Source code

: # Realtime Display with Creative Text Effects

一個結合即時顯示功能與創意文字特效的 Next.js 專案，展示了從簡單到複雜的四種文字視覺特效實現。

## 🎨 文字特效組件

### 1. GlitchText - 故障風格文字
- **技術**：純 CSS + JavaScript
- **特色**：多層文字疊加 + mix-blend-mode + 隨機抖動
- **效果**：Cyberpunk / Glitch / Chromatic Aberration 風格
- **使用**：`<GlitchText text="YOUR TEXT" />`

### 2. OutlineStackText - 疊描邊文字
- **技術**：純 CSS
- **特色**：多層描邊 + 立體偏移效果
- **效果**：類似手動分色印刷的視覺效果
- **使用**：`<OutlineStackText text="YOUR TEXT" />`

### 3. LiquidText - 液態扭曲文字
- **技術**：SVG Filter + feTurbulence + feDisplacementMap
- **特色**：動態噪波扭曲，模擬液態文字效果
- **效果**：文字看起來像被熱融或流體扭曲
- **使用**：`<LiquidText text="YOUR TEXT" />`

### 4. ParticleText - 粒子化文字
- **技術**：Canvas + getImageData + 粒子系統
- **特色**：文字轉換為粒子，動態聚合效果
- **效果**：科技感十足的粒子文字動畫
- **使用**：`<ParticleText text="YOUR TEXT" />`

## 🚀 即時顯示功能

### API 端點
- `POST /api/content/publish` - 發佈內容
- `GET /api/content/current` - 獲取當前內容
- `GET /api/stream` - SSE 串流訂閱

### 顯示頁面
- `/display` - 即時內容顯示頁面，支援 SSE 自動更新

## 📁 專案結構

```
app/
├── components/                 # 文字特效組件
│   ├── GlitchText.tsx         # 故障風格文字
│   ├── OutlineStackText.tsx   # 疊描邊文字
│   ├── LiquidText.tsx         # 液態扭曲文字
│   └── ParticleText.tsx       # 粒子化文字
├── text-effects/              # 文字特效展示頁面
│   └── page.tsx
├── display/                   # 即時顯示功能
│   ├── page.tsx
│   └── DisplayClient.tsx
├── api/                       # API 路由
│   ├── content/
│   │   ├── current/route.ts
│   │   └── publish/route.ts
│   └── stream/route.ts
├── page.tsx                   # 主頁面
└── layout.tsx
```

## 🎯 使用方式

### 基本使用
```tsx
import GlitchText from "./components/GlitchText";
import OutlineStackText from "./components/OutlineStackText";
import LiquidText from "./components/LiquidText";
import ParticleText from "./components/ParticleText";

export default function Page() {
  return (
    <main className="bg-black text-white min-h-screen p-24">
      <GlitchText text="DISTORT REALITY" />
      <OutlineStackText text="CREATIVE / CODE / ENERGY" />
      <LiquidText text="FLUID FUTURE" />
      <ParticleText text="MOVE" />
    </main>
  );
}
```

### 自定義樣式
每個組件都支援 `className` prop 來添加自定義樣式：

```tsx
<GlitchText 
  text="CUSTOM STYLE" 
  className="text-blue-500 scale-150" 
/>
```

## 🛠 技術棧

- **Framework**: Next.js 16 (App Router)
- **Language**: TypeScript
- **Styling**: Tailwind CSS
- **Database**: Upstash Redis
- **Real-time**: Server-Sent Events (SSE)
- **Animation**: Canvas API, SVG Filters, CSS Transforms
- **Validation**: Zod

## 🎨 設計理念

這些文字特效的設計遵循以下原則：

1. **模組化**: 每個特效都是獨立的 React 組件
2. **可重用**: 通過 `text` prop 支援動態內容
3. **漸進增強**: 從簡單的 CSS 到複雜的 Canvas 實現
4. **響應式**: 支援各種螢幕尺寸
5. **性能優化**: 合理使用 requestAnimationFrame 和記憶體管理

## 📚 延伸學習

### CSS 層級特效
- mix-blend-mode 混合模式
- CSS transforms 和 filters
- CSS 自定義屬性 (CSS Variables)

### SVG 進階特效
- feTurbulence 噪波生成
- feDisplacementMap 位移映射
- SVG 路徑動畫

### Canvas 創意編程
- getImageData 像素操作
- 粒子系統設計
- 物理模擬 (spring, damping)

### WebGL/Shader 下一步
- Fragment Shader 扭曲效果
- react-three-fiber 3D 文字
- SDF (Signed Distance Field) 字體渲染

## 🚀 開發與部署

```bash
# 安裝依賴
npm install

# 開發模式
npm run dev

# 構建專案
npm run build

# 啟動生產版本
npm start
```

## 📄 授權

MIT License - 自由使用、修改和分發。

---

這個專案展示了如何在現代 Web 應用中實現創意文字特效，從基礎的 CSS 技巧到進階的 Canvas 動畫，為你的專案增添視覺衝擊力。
________________________________________
# Goal of the exercise
Reproduce the line that contains "3. **漸進增強**: 從簡單的 CSS 到複雜的 Canvas 實現" and each line after it through the last line of the entries above, exactly; leave out all earlier lines.

# Written solution
3. **漸進增強**: 從簡單的 CSS 到複雜的 Canvas 實現
4. **響應式**: 支援各種螢幕尺寸
5. **性能優化**: 合理使用 requestAnimationFrame 和記憶體管理

## 📚 延伸學習

### CSS 層級特效
- mix-blend-mode 混合模式
- CSS transforms 和 filters
- CSS 自定義屬性 (CSS Variables)

### SVG 進階特效
- feTurbulence 噪波生成
- feDisplacementMap 位移映射
- SVG 路徑動畫

### Canvas 創意編程
- getImageData 像素操作
- 粒子系統設計
- 物理模擬 (spring, damping)

### WebGL/Shader 下一步
- Fragment Shader 扭曲效果
- react-three-fiber 3D 文字
- SDF (Signed Distance Field) 字體渲染

## 🚀 開發與部署

```bash
# 安裝依賴
npm install

# 開發模式
npm run dev

# 構建專案
npm run build

# 啟動生產版本
npm start
```

## 📄 授權

MIT License - 自由使用、修改和分發。

---

這個專案展示了如何在現代 Web 應用中實現創意文字特效，從基礎的 CSS 技巧到進階的 Canvas 動畫，為你的專案增添視覺衝擊力。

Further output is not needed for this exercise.